1/28/2011 - stories, they want to remember. . .

Catherine Price, the woman who wrote the introduction to the gratitude journal that started this project, said that she kept a diary of daily thanks for four weeks as an initial experiment, and at the end of that time, she came out a happier person, one who learned to instinctively see more of the good in life than the bad.  The inception of my blog was, obviously, built around this concept and goal.

However, as I sit here, writing the 28th entry 28 days later, I can’t help but feel like I have failed in some way.  I do not feel any of what Price describes; in fact, I can’t say with confidence that I have changed at all.  I still focus on the have-nots just as much as I always have, still complain about my job, think less than noble thoughts.  I don’t wake up singing “I Got the Sun in the Mornin’ (and the Moon at Night),” don’t go to bed counting blessings instead of sheep.  Mornings, especially during the week, are as painful as ever, happiness just as elusive.  I still regularly forget just how lucky I am and how much love I have in my life.

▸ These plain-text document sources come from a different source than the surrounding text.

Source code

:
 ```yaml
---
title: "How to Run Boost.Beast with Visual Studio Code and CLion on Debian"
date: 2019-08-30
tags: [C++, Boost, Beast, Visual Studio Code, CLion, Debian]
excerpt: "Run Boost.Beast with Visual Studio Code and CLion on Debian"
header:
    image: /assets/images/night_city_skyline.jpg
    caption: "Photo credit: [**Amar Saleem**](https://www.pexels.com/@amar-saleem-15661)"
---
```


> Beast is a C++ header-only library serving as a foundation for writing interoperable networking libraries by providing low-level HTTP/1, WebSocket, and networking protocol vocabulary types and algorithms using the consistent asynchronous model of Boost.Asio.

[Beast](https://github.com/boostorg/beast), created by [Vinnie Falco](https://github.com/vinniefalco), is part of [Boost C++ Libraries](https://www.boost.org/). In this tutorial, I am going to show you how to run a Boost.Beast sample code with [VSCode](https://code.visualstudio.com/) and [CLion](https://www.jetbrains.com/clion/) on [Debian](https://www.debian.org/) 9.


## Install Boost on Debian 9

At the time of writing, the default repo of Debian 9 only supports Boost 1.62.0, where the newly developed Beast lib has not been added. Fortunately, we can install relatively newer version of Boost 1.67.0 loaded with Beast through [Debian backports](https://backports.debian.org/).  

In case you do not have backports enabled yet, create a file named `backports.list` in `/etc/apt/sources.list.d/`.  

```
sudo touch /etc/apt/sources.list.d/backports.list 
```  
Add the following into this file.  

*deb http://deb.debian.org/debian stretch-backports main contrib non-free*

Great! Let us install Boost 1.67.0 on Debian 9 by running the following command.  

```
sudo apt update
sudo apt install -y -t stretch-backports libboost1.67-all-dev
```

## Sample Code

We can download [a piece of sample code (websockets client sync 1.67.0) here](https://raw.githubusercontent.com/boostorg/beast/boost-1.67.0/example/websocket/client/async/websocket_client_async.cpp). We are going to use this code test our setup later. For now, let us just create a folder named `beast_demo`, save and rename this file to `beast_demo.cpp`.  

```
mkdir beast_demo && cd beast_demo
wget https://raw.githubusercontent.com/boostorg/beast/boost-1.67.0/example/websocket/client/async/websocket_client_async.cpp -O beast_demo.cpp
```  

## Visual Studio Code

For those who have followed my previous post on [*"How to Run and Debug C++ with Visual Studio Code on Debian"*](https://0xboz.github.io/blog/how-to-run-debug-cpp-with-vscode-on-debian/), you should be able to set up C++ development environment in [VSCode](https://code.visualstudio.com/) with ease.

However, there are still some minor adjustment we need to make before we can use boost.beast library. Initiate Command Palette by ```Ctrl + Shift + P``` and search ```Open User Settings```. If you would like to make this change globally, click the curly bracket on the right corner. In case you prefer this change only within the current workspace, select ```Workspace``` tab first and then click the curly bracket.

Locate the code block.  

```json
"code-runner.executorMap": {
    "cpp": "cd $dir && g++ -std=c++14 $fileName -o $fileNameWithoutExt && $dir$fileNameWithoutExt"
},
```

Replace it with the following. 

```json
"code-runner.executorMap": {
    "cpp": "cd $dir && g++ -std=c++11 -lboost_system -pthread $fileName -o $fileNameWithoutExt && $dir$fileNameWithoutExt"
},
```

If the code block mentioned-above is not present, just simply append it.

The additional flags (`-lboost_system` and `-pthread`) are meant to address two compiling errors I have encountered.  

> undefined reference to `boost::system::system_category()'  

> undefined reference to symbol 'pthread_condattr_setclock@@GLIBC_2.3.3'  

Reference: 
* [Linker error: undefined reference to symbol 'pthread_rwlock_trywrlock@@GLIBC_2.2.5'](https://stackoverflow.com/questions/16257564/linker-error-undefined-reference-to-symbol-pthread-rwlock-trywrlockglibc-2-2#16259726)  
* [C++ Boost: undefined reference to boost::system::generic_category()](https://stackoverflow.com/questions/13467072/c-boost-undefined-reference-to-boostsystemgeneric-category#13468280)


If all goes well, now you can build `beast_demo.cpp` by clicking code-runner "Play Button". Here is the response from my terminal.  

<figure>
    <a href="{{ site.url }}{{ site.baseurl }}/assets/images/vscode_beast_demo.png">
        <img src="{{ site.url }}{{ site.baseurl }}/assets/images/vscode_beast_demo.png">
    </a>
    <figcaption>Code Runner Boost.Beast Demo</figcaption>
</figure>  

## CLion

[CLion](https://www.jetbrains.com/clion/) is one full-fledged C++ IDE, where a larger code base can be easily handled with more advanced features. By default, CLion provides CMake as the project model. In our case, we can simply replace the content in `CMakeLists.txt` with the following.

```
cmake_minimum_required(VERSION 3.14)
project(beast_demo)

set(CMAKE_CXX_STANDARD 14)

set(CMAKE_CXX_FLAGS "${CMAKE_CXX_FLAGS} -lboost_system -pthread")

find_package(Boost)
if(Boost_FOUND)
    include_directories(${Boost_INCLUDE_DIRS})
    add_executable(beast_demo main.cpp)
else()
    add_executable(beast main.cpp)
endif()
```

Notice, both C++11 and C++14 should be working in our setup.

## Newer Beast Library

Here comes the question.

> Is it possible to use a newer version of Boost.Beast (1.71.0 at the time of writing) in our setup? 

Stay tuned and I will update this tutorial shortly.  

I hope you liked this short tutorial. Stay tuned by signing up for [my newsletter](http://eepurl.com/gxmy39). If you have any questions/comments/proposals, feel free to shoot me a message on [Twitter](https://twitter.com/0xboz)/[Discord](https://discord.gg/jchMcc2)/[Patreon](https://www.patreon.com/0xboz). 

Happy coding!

However, where I know I have not failed is in volume.  I have produced one piece of writing a day for the last 28 days, despite spotty quality from entry to entry.  This goal I have attained, though not without challenges.  Two weeks ago, I wondered if I could keep up this pace, considered dropping to maybe one entry every other day, or even once a week.  The other day, I could not feel satisfied with what I wrote, and spent over an hour on something that I ended up scrapping altogether.  This past weekend, I told Gordon that this project is getting harder and harder, and he was surprised; shouldn’t it be getting easier?

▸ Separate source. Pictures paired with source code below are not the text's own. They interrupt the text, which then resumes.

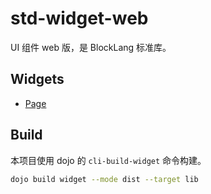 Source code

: # std-widget-web

UI 组件 web 版，是 BlockLang 标准库。

## Widgets

* [Page](./src/page/README.md)

## Build

本项目使用 dojo 的 `cli-build-widget` 命令构建。

```sh
dojo build widget --mode dist --target lib
```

And in the midst of thinking that I would eventually have to cut back on frequency, to succumb to the possibility that I may give up at some point, I attended the innovative thinking seminar yesterday, led by Iris Firstenberg.  As I said then, it was an amazing seminar, and she was an insurmountable force of positive energy.  I learned a lot, applicable to both my work and personal lives, but it was what she closed the seminar with that really made a difference:  People forget facts, but stories, they want to remember.

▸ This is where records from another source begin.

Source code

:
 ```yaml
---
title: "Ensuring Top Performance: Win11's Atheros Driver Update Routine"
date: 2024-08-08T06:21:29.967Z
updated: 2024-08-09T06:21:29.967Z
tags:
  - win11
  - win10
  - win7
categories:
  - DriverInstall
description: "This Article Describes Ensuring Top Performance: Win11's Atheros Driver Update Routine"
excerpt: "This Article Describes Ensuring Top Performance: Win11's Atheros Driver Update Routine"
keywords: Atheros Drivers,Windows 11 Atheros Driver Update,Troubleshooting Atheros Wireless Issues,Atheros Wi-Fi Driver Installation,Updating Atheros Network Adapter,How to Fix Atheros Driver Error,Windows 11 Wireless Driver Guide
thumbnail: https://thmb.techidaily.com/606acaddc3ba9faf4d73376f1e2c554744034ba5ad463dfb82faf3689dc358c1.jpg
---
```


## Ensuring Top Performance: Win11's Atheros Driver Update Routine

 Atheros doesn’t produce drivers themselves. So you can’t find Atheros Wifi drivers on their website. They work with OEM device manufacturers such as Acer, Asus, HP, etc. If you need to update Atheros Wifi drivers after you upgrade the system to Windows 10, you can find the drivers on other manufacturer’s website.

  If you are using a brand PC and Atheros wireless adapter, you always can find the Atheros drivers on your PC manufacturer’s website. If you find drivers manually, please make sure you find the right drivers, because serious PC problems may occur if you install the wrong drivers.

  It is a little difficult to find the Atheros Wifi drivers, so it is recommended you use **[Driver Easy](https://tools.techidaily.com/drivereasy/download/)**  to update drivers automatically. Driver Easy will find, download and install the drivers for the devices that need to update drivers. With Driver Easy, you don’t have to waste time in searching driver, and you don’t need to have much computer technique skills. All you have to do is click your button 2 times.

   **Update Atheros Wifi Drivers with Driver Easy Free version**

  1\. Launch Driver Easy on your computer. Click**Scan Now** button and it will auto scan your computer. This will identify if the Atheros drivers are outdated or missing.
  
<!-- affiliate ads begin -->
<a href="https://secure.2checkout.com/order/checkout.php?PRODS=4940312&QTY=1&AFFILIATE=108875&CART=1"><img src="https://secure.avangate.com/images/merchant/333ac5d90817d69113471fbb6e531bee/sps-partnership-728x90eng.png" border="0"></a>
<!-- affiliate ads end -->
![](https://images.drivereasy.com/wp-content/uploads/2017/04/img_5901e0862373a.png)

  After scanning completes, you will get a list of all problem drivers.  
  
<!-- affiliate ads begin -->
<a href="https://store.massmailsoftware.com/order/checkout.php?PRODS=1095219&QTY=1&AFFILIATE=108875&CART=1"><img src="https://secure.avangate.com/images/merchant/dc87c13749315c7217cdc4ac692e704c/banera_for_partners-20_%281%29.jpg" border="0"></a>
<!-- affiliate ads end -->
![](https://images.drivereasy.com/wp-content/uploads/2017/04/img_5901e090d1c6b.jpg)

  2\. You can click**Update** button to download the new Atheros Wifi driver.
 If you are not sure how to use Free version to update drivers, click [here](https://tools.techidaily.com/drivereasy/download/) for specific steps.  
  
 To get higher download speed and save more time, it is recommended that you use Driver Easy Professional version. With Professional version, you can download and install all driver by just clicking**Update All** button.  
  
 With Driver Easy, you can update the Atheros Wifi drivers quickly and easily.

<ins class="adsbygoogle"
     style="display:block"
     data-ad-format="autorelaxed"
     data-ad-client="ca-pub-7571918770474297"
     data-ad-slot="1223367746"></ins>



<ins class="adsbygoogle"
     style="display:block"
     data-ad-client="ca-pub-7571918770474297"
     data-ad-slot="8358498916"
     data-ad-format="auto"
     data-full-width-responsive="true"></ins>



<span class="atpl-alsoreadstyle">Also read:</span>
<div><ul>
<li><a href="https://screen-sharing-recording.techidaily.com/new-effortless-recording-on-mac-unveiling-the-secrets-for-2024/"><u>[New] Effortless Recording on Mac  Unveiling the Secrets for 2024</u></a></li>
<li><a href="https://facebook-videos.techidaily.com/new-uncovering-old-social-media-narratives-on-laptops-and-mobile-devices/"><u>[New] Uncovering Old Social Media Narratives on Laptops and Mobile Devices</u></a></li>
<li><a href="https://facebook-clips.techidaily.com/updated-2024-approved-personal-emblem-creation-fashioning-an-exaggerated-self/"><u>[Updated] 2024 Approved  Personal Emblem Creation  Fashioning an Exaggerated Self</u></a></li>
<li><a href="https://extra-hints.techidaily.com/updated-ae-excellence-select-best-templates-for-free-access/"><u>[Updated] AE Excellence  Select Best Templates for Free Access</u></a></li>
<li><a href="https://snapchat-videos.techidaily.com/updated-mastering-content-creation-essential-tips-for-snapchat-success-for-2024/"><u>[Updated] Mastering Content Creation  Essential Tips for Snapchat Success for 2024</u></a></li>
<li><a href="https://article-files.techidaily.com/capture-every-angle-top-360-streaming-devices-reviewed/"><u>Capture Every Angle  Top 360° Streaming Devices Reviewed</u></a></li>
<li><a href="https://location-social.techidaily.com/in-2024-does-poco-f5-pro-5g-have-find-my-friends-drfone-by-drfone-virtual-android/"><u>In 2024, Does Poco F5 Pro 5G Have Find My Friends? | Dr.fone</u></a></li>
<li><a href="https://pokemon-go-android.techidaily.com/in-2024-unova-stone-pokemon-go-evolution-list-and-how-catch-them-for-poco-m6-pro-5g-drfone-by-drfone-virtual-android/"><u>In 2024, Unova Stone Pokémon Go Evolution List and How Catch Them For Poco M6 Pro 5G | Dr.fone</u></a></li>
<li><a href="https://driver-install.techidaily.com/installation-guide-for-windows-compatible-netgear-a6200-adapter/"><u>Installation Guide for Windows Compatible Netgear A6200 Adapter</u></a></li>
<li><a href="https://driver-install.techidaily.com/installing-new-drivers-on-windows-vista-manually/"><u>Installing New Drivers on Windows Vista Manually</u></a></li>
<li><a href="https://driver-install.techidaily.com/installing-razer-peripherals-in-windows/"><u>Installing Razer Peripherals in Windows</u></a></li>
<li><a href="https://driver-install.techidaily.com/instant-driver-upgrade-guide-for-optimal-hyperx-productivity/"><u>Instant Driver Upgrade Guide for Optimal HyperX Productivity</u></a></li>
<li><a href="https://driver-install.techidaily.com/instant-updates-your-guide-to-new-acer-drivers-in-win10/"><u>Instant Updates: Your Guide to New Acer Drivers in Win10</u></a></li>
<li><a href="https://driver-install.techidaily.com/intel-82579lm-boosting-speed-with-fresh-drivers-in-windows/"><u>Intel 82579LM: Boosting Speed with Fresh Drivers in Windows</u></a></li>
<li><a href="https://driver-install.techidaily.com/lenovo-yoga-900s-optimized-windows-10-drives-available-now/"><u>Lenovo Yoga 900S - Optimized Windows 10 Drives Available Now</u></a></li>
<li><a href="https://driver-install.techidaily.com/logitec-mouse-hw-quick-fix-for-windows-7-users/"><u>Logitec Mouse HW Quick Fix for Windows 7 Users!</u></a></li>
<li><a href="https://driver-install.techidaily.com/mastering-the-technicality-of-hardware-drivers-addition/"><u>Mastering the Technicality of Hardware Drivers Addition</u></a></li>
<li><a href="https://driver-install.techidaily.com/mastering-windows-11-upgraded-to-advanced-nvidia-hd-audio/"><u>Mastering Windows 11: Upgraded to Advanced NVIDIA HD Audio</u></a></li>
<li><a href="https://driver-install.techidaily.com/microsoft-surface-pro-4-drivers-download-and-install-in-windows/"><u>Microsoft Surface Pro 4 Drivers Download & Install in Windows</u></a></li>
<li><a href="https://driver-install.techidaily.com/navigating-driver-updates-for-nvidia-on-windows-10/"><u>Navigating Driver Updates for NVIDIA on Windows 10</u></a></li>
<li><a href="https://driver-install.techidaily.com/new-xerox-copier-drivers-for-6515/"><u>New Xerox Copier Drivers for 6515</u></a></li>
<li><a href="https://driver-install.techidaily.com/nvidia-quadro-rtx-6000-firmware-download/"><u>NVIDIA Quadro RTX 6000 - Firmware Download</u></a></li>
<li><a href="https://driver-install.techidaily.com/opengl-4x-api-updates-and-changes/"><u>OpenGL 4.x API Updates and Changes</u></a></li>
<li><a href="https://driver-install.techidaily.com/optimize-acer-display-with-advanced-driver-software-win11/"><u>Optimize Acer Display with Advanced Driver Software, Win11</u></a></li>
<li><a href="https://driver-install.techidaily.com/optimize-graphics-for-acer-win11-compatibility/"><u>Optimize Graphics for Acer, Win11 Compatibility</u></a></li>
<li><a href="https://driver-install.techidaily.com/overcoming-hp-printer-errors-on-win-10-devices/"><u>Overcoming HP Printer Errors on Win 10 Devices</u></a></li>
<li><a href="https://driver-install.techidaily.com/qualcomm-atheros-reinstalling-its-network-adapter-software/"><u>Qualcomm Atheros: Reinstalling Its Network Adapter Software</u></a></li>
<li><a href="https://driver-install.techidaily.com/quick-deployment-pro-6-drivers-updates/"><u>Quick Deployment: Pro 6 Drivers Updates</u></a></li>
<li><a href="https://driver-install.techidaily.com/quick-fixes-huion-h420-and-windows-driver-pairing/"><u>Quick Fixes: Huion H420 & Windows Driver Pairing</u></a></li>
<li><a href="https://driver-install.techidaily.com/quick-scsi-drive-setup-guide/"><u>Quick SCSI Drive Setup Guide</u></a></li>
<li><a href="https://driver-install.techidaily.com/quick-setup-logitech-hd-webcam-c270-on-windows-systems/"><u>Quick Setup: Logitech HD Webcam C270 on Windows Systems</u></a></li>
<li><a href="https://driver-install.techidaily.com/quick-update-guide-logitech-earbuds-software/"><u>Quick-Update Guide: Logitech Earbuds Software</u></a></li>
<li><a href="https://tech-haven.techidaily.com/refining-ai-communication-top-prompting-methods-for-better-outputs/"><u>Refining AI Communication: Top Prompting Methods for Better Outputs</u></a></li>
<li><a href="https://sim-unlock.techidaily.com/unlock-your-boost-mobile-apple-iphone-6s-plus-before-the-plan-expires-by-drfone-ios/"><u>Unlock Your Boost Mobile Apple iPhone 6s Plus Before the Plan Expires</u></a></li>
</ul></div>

I read stories, think in stories, and while my MFA degree is in creative writing, the emphasis was on poetry.  For two years, I read and wrote and thought about poetry.  However, I quickly realized that I was not like my classmates, that I may not be cut out to be a poet.  My poems always needed a story line, a narrative arc that took the first word of a poem and led it to the last, thus giving all the words in between a sense of meaning and purpose.  But instructors said that my work was too narrative; classmates thought them straight-forward.  It became apparent that my poetry, at least in their eyes, did not belong in the same echelon as the “language” poems, abstract poems, the ever-revered jazz poems that they wrote and respected.

Which, to my narrative ears, most often seemed like a mish-mash of words with no punctuation, random line breaks, a stream of espousal that culminated in an abrupt drop-off, stop, silence.  The poem could easily have ended one word earlier, or one word later, for that matter, and I would not have known the difference.  During others' workshops, I often wanted to say that I just didn’t get it, not out of spite but genuine non-understanding, but I knew that it would be the equivalent of confessing that I was a bourgeois idiot, which I felt like I was already broadcasting anyway through the poems I turned in, narrative after narrative.

Like this blog, which is essentially just one big narrative, and early last week, I had a crisis of sorts.  I felt ashamed of the stories I was telling here.  I suddenly was 25 again, sitting in class with a poem about a boy and a circus and feeling like the sad outsider knocking on doors of better poets and writers.  I felt like I should be truer to the goals of this project and just list things I'm grateful for (air, music, diet Coke).  And I tried, worked on a piece lauding the greatness of sunshine for an hour.  And I consistently wanted to inject some plot into it, introduce a character, a friend, a memory of when I was young and kids from the neighborhood came into my garage one hot afternoon where I was helping my grandfather saw two-by-fours.  They asked me to play with them, and I said no.  I wrote out this story, then deleted it, then praised the sunshine in San Francisco, then started describing the heat of that afternoon 20 years ago, then deleted it, then extolled the virtues of vitamin D or K or whatever you're supposed to get from sunshine, then went back to describing how I felt when those kids walked away and I only stood there, wanting to walk with them in the sun.

I couldn't stop telling the story, and I was frustrated.  Hearing Iris say that people want stories, they remember stories, and their brains naturally create stories for themselves gave me the confidence to stay true not necessarily to the goals of this project, but to the style of my writing that I had relied on all my life, for better or worse.  I am grateful for stories, even if they sometimes derail me from the original intent of this blog.  Without stories, I don't think I would care about this blog as much.  It wouldn't matter to me if it's sunny today, or rainy tomorrow, or if I heard my favorite song on the radio.  Those things don't say anything about me, but the stories that they inspire, well, I am those stories.